Существуют, конечно, некие общепринятые понятия, придуманные людьми, чтобы поддерживать пульс миропорядка. Честное имя — право же, ценная монета: можно неплохо поживиться, умело пуская ее в оборот. Совесть — о, это отличное пугало, чтобы отгонять воробьев от вишневых деревьев, или, вернее, ловко составленный вексель, который выпутает из беды и банкрота.
Что говорить, весьма похвальные понятия! Дураков они держат в решпекте, чернь под каблуком, а умникам развязывают руки. Шутки в сторону, — забавные понятия! Напоминают мне плетни, которыми наши крестьяне так хитро обносят свои поля, чтобы, сохрани боже, по ним не пробежал какой-нибудь заяц. Заяц — вот именно! Но барин пришпоривает коня и мягко скачет по блаженной памяти жатве. Бедный заяц! Жалкий удел быть зайцем на этом свете! Но зайцы-то и нужны господину.

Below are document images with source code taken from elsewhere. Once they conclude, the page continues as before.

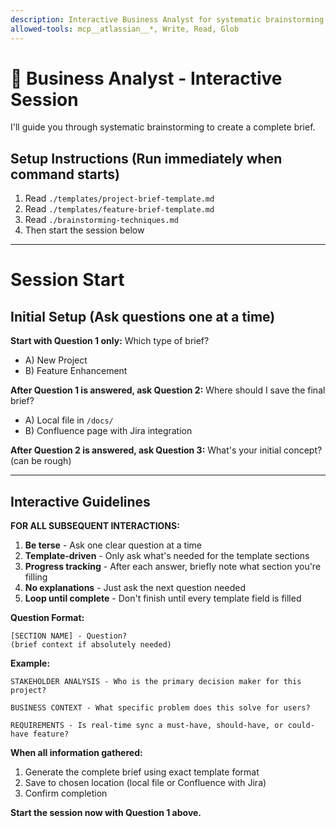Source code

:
 ```yaml
---
description: Interactive Business Analyst for systematic brainstorming and brief creation
allowed-tools: mcp__atlassian__*, Write, Read, Glob
---
```


# 🎯 Business Analyst - Interactive Session

I'll guide you through systematic brainstorming to create a complete brief.

## Setup Instructions (Run immediately when command starts)

1. Read `./templates/project-brief-template.md`
2. Read `./templates/feature-brief-template.md` 
3. Read `./brainstorming-techniques.md`
4. Then start the session below

---

# Session Start

## Initial Setup (Ask questions one at a time)

**Start with Question 1 only:**
Which type of brief?
- A) New Project 
- B) Feature Enhancement

**After Question 1 is answered, ask Question 2:**
Where should I save the final brief?
- A) Local file in `/docs/`
- B) Confluence page with Jira integration

**After Question 2 is answered, ask Question 3:**
What's your initial concept? (can be rough)

---

## Interactive Guidelines 

**FOR ALL SUBSEQUENT INTERACTIONS:**

1. **Be terse** - Ask one clear question at a time
2. **Template-driven** - Only ask what's needed for the template sections
3. **Progress tracking** - After each answer, briefly note what section you're filling
4. **No explanations** - Just ask the next question needed
5. **Loop until complete** - Don't finish until every template field is filled

**Question Format:**
```
[SECTION NAME] - Question?
(brief context if absolutely needed)
```

**Example:**
```
STAKEHOLDER ANALYSIS - Who is the primary decision maker for this project?

BUSINESS CONTEXT - What specific problem does this solve for users?

REQUIREMENTS - Is real-time sync a must-have, should-have, or could-have feature?
```

**When all information gathered:**
1. Generate the complete brief using exact template format
2. Save to chosen location (local file or Confluence with Jira)
3. Confirm completion

**Start the session now with Question 1 above.**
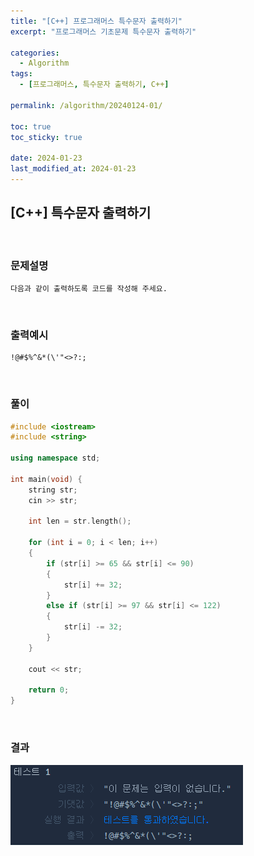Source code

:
 ```yaml
---
title: "[C++] 프로그래머스 특수문자 출력하기"
excerpt: "프로그래머스 기초문제 특수문자 출력하기"

categories:
  - Algorithm
tags:
  - [프로그래머스, 특수문자 출력하기, C++]

permalink: /algorithm/20240124-01/

toc: true
toc_sticky: true

date: 2024-01-23
last_modified_at: 2024-01-23
---
```


## [C++] 특수문자 출력하기

<br/>

### 문제설명

    다음과 같이 출력하도록 코드를 작성해 주세요.

<br/>

### 출력예시

    !@#$%^&*(\'"<>?:;

<br/>

### 풀이

```cpp
#include <iostream>
#include <string>

using namespace std;

int main(void) {
    string str;
    cin >> str;
    
    int len = str.length();
    
    for (int i = 0; i < len; i++)
    {
        if (str[i] >= 65 && str[i] <= 90)
        {
            str[i] += 32;
        }
        else if (str[i] >= 97 && str[i] <= 122)
        {
            str[i] -= 32;
        }
    }
    
    cout << str;
    
    return 0;
}
```

<br/>

### 결과
![코드 실행결과](/assets/images/posts_img/20240124-01/001.png "코드 실행결과")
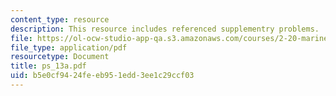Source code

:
 ```yaml
---
content_type: resource
description: This resource includes referenced supplementry problems.
file: https://ol-ocw-studio-app-qa.s3.amazonaws.com/courses/2-20-marine-hydrodynamics-13-021-spring-2005/b5e0cf9424feeb951edd3ee1c29ccf03_ps_13a.pdf
file_type: application/pdf
resourcetype: Document
title: ps_13a.pdf
uid: b5e0cf94-24fe-eb95-1edd-3ee1c29ccf03
---
```

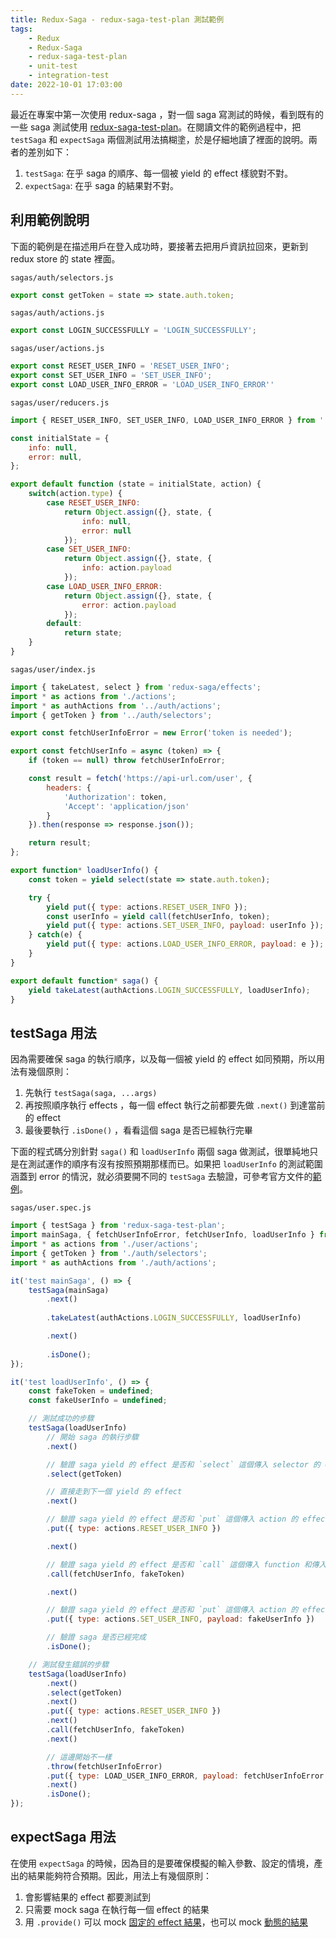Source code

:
 ```yaml
---
title: Redux-Saga - redux-saga-test-plan 測試範例
tags:
	- Redux
	- Redux-Saga
	- redux-saga-test-plan
	- unit-test
	- integration-test
date: 2022-10-01 17:03:00
---
```


最近在專案中第一次使用 redux-saga ，對一個 saga 寫測試的時候，看到既有的一些 saga 測試使用 [redux-saga-test-plan](https://github.com/jfairbank/redux-saga-test-plan)。在閱讀文件的範例過程中，把 `testSaga` 和 `expectSaga` 兩個測試用法搞糊塗，於是仔細地讀了裡面的說明。兩者的差別如下：

1. `testSaga`: 在乎 saga 的順序、每一個被 yield 的 effect 樣貌對不對。
2. `expectSaga`: 在乎 saga 的結果對不對。


## 利用範例說明

下面的範例是在描述用戶在登入成功時，要接著去把用戶資訊拉回來，更新到 redux store 的 state 裡面。

`sagas/auth/selectors.js`
```javascript
export const getToken = state => state.auth.token;
```

`sagas/auth/actions.js`
``` javascript
export const LOGIN_SUCCESSFULLY = 'LOGIN_SUCCESSFULLY';
```

`sagas/user/actions.js`
``` javascript
export const RESET_USER_INFO = 'RESET_USER_INFO';
export const SET_USER_INFO = 'SET_USER_INFO';
export const LOAD_USER_INFO_ERROR = 'LOAD_USER_INFO_ERROR''
```

`sagas/user/reducers.js`
``` javascript
import { RESET_USER_INFO, SET_USER_INFO, LOAD_USER_INFO_ERROR } from './actions';

const initialState = {
	info: null,
	error: null,
};

export default function (state = initialState, action) {
	switch(action.type) {
		case RESET_USER_INFO:
			return Object.assign({}, state, {
				info: null,
				error: null
			});
		case SET_USER_INFO:
			return Object.assign({}, state, {
				info: action.payload
			});
		case LOAD_USER_INFO_ERROR:
			return Object.assign({}, state, {
				error: action.payload
			});
		default:
			return state;
	}
}
```

`sagas/user/index.js`
``` javascript
import { takeLatest, select } from 'redux-saga/effects';
import * as actions from './actions';
import * as authActions from '../auth/actions';
import { getToken } from '../auth/selectors';

export const fetchUserInfoError = new Error('token is needed');

export const fetchUserInfo = async (token) => {
	if (token == null) throw fetchUserInfoError;

	const result = fetch('https://api-url.com/user', {
		headers: {
			'Authorization': token,
			'Accept': 'application/json'
		}
	}).then(response => response.json());

	return result;
};

export function* loadUserInfo() {
	const token = yield select(state => state.auth.token);

	try {
		yield put({ type: actions.RESET_USER_INFO });
		const userInfo = yield call(fetchUserInfo, token);
		yield put({ type: actions.SET_USER_INFO, payload: userInfo });
	} catch(e) {
		yield put({ type: actions.LOAD_USER_INFO_ERROR, payload: e });
	}
}

export default function* saga() {
	yield takeLatest(authActions.LOGIN_SUCCESSFULLY, loadUserInfo);
}
```

## testSaga 用法
因為需要確保 saga 的執行順序，以及每一個被 yield 的 effect 如同預期，所以用法有幾個原則：
1. 先執行 `testSaga(saga, ...args)`
2. 再按照順序執行 effects ，每一個 effect 執行之前都要先做 `.next()` 到達當前的 effect
3. 最後要執行 `.isDone()` ，看看這個 saga 是否已經執行完畢

下面的程式碼分別針對 `saga()` 和 `loadUserInfo` 兩個 saga 做測試，很單純地只是在測試運作的順序有沒有按照預期那樣而已。如果把 `loadUserInfo` 的測試範圍涵蓋到 error 的情況，就必須要開不同的 `testSaga` 去驗證，可參考官方文件的[範例](https://redux-saga-test-plan.jeremyfairbank.com/unit-testing/)。

`sagas/user.spec.js`

``` javascript
import { testSaga } from 'redux-saga-test-plan';
import mainSaga, { fetchUserInfoError, fetchUserInfo, loadUserInfo } from './user';
import * as actions from './user/actions';
import { getToken } from './auth/selectors';
import * as authActions from './auth/actions';

it('test mainSaga', () => {
	testSaga(mainSaga)
		.next()
		
		.takeLatest(authActions.LOGIN_SUCCESSFULLY, loadUserInfo)

		.next()
		
		.isDone();
});

it('test loadUserInfo', () => {
	const fakeToken = undefined;
	const fakeUserInfo = undefined;

	// 測試成功的步驟
	testSaga(loadUserInfo)
		// 開始 saga 的執行步驟
		.next()

		// 驗證 saga yield 的 effect 是否和 `select` 這個傳入 selector 的 effect 相同
		.select(getToken)

		// 直接走到下一個 yield 的 effect
		.next()

		// 驗證 saga yield 的 effect 是否和 `put` 這個傳入 action 的 effect 相同
		.put({ type: actions.RESET_USER_INFO })

		.next()

		// 驗證 saga yield 的 effect 是否和 `call` 這個傳入 function 和傳入參數的 effect 相同
		.call(fetchUserInfo, fakeToken)

		.next()

		// 驗證 saga yield 的 effect 是否和 `put` 這個傳入 action 的 effect 相同
		.put({ type: actions.SET_USER_INFO, payload: fakeUserInfo })

		// 驗證 saga 是否已經完成
		.isDone();

	// 測試發生錯誤的步驟
	testSaga(loadUserInfo)
		.next()
		.select(getToken)
		.next()
		.put({ type: actions.RESET_USER_INFO })
		.next()
		.call(fetchUserInfo, fakeToken)
		.next()

		// 這邊開始不一樣
		.throw(fetchUserInfoError)
		.put({ type: LOAD_USER_INFO_ERROR, payload: fetchUserInfoError })
		.next()
		.isDone();
});
```

## expectSaga 用法

在使用 `expectSaga` 的時候，因為目的是要確保模擬的輸入參數、設定的情境，產出的結果能夠符合預期。因此，用法上有幾個原則：

1. 會影響結果的 effect 都要測試到
2. 只需要 mock saga 在執行每一個 effect 的結果
3. 用 `.provide()` 可以 mock [固定的 effect 結果](https://redux-saga-test-plan.jeremyfairbank.com/integration-testing/mocking/static-providers.html)，也可以 mock [動態的結果](https://redux-saga-test-plan.jeremyfairbank.com/integration-testing/mocking/dynamic-providers.html)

Итак, скачи смелей! Кто ничего не боится — не менее силен, чем тот, кого боятся все. Нынче в моде пряжки на панталонах, позволяющие, по желанию, то стягивать, то распускать их. Мы велим сшить себе и совесть по новому фасону, — чтобы пошире растянуть ее, когда раздобреем! Наше дело сторона! Обратитесь к портному! Мне столько врали про так называемую кровную любовь, что у иного честного дурака голова пошла бы кругом. «Это брат твой!» Переведем на язык рассудка: он вынут из той же печи, откуда вынули и тебя, а посему он для тебя… священен. Вдумайтесь в этот мудренейший силлогизм, в этот смехотворный вывод: от соседства тел к гармонии душ, от общего места рождения к общности чувств, от одинаковой пищи к одинаковым склонностям. И дальше: «Это твой отец! Он дал тебе жизнь, ты его плоть и кровь, а посему он для тебя… священен». Опять хитрейший силлогизм! Но спрашивается, почему он произвел меня на свет? Ведь не из любви же ко мне, когда я еще только должен был стать собою. Да разве он меня знал до того, как меня смастерил? Или он хотел сделать меня таким, каким я стал? Или, желая сотворить именно меня, знал, что из меня получится? Надеюсь — нет: иначе мне пришлось бы наказать его за то, что он все-таки произвел меня на свет. Уж не возблагодарить ли мне его за то, что я родился мужчиной? Так же бессмысленно, как жаловаться, если бы я оказался женщиной! Могу ли я признавать любовь, которая не основана на уважении к моему «я»? А какое могло здесь быть уважение к моему «я», когда это «я» само возникло из того, чему бы должно было служить предпосылкой? Где же тут священное? Уж не в самом ли акте, благодаря которому я возник? Но он был не более как скотским удовлетворением скотских инстинктов. Или, быть может, священен результат этого акта? Но от него бы мы охотно избавились, не грози это опасностью нашей плоти и крови. Или я должен прославлять отца за то, что он меня любит? Но ведь это — только тщеславие, первородный грех всех художников, кичащихся своим произведением, даже если оно безобразно. Вот вам и все колдовство, которое вы так прочно окутали священным туманом, чтобы во зло употребить нашу трусость. Неужто же и мне, как ребенку, ходить на этих помочах?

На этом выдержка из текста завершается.